The work capped three years of research that combined Sintos’ expertise in computational geometry with Liang’s pursuit of new algorithmic approaches for database structures and query processing. Their collaboration produced a fresh perspective on a problem that has faced database researchers for nearly 40 years, Krishnan said.
“People have long thought that AQP is a great idea; we want to cut down resources, we want to make things faster,” Krishnan said. “But there are challenges of sparsity and dynamism. Approximations are really good at capturing general properties of your data, but often, you’re interested in outliers, or very rare things that are happening inside your data set. And with real world data, any use case that is large means that it’s usually accumulating data over time. This paper is the closest to a practical AQP system that really addresses these two challenges that you will see out there.”
The project began with a 2020 paper by Liang, now a software engineer at Databricks, with Krishnan, former postdoctoral researcher Zechao Shang, and UChicago CS faculty Aaron Elmore and Michael Franklin. In that paper, accepted at the ACM Special Interest Group on Management of Data (SIGMOD) conference, the team described a framework for dealing with missing data when calculating basic data queries such as SUM, COUNT, and AVG.
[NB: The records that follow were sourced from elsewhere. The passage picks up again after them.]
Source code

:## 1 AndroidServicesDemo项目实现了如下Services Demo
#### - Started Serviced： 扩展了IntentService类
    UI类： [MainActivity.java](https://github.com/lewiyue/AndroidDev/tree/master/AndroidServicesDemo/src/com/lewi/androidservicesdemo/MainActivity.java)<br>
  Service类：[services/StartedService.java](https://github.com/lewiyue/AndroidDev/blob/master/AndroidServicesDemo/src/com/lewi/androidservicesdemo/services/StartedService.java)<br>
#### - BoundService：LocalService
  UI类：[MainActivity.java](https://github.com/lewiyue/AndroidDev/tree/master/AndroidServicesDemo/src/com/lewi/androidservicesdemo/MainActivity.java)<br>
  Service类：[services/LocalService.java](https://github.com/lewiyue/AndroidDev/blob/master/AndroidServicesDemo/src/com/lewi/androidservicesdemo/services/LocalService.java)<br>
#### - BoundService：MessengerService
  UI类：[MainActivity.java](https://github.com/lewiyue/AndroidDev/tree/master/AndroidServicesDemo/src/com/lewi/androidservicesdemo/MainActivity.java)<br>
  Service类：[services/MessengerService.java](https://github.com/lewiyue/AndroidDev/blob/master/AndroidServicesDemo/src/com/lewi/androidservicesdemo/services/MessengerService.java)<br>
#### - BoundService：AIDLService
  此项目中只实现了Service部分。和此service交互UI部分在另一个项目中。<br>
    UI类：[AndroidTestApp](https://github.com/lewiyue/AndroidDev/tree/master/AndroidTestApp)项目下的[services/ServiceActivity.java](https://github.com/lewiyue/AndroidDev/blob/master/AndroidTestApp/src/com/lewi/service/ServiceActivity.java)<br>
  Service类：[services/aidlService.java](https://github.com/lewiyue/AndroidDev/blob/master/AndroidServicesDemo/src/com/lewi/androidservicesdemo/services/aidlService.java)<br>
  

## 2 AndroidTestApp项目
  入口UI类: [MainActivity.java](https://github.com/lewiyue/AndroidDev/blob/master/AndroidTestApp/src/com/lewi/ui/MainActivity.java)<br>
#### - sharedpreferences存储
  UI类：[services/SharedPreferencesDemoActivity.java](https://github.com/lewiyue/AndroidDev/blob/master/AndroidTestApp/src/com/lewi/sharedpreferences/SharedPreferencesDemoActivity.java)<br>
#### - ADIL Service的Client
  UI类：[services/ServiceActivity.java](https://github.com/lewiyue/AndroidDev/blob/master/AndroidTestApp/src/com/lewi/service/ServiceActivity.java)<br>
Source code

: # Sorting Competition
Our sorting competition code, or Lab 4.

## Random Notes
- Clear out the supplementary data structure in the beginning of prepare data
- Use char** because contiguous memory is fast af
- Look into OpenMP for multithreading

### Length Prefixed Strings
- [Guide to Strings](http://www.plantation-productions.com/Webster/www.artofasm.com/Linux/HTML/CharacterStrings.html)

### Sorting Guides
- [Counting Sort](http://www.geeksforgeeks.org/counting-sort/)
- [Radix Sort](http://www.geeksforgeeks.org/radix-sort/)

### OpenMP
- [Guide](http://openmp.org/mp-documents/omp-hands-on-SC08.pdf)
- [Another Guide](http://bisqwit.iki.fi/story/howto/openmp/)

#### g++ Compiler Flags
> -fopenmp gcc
Their solution relied upon a partitioned data structure that broke the full dataset down into smaller parts for faster analysis. But the strategy required a high precomputation cost and only worked with static data, Liang said.
Enter Sintos, now an assistant professor at the University of Illinois Chicago, who brought his knowledge in computational geometry to bear on the partitioning approach. A 2021 paper described a new data structure akin to a “tree” of pre-computed data aggregates representing the overall dataset, which can then be quickly sampled for approximate results.
“Data has geometry,” Sintos said. “You can imagine that there are some parts of the space that the data lie on that are more important than others. So instead of just taking uniform samples over everything, we focus on the areas that have more data, or where the value of data is high. We precompute some statistics by building a partition over the data, splitting the data into smaller buckets. Then when we have a query, we can use the samples from these buckets along with the precomputed statistics, and in the end, we combine all of these together to return the final result.”
For the JanusAQP system, the authors further improved these tree partition structures to work with dynamic data, where new information is continuously added. Liang, Sintos, and Krishnan built a “catch-up” process to ingest new data and rebuild the structure while still remaining responsive to queries in real time.
“The system has to somehow place the new data into the data structure that has already been learned,” Liang said. “That catch-up process can be done in the background. Meanwhile, the system can deal with the new data online, while the background can still keep learning from the historic data.”
While Liang and Sintos have moved on to new positions in industry and academia, Krishnan’s group will continue building upon their work. One promising area is blending the AQP approach with machine learning in a mutually beneficial relationship.
“There’s this rich work in computational geometry and data structures that is often ignored, and they’re just a great tool to have,” Krishnan said. “They are space-efficient, they can be updated easily, they’re extremely flexible to capture different types of data and different data types. So how can we use them to make machine learning more resource efficient? I do think that Xi and Stavros’ work has pushed the envelope on approximation very significantly, much more significantly than I would have thought when this project started.”